TASK ITEM:
Copy out, from the data below, each line in which the word "tail" occurs.

[Plain-text document sources]

__________

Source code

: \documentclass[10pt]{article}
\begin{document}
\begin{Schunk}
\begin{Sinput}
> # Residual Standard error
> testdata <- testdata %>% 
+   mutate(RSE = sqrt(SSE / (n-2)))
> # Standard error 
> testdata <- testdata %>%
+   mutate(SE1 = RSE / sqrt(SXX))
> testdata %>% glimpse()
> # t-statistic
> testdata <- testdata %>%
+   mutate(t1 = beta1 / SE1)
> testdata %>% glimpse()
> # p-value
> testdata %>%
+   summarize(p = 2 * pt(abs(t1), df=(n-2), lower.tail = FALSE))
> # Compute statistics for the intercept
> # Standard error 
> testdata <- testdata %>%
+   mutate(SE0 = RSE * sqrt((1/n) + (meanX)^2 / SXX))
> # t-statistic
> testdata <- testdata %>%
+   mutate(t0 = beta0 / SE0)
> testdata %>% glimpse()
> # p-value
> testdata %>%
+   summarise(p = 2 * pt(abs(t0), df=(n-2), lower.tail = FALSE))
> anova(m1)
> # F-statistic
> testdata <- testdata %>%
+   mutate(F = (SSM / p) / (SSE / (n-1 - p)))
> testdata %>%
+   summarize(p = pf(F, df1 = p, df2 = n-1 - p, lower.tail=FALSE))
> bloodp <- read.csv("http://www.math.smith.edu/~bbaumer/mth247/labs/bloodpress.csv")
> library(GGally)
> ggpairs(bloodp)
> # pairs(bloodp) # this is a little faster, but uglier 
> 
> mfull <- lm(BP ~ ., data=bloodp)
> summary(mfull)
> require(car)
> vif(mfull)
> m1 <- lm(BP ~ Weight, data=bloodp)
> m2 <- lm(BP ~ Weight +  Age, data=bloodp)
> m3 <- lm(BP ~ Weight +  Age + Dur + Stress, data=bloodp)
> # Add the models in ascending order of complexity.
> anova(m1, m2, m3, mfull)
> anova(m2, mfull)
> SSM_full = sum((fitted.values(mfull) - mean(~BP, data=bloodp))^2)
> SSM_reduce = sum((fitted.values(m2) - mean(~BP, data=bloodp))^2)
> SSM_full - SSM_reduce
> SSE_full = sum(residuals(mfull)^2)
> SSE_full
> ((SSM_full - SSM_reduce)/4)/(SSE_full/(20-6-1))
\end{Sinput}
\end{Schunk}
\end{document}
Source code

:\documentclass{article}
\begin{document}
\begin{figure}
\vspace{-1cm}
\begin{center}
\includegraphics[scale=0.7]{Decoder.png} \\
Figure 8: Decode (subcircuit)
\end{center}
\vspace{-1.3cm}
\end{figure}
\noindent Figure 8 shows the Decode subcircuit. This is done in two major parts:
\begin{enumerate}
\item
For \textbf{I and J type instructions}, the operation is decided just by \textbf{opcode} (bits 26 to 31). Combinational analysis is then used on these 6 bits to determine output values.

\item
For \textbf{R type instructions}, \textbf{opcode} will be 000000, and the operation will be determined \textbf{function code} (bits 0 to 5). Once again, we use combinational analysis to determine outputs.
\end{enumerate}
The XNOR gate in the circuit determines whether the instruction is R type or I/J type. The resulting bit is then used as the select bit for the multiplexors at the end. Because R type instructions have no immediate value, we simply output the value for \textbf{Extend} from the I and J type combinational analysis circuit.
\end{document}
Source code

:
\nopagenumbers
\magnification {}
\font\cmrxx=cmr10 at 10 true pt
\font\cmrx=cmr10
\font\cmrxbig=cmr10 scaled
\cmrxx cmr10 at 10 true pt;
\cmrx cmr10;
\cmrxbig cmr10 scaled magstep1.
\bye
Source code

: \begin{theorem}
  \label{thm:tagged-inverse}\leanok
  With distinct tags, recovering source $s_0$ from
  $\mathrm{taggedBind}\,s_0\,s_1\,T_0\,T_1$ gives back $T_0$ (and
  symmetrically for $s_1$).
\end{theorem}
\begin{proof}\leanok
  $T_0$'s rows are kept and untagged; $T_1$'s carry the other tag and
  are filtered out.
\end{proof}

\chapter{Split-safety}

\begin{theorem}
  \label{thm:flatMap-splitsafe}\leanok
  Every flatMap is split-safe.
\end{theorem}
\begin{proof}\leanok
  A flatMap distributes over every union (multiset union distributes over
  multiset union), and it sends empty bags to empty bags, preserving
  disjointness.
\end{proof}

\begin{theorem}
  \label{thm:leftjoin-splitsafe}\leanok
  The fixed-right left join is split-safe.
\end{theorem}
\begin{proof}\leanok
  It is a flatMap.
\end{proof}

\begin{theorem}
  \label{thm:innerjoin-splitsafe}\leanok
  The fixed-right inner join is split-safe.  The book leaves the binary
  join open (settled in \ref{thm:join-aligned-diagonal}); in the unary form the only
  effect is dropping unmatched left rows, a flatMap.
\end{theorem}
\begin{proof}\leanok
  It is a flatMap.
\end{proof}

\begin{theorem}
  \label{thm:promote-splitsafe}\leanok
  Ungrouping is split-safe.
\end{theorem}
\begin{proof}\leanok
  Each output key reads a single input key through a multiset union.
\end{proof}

__________

TASK OUTPUT:
+   summarize(p = 2 * pt(abs(t1), df=(n-2), lower.tail = FALSE))
+   summarise(p = 2 * pt(abs(t0), df=(n-2), lower.tail = FALSE))
+   summarize(p = pf(F, df1 = p, df2 = n-1 - p, lower.tail=FALSE))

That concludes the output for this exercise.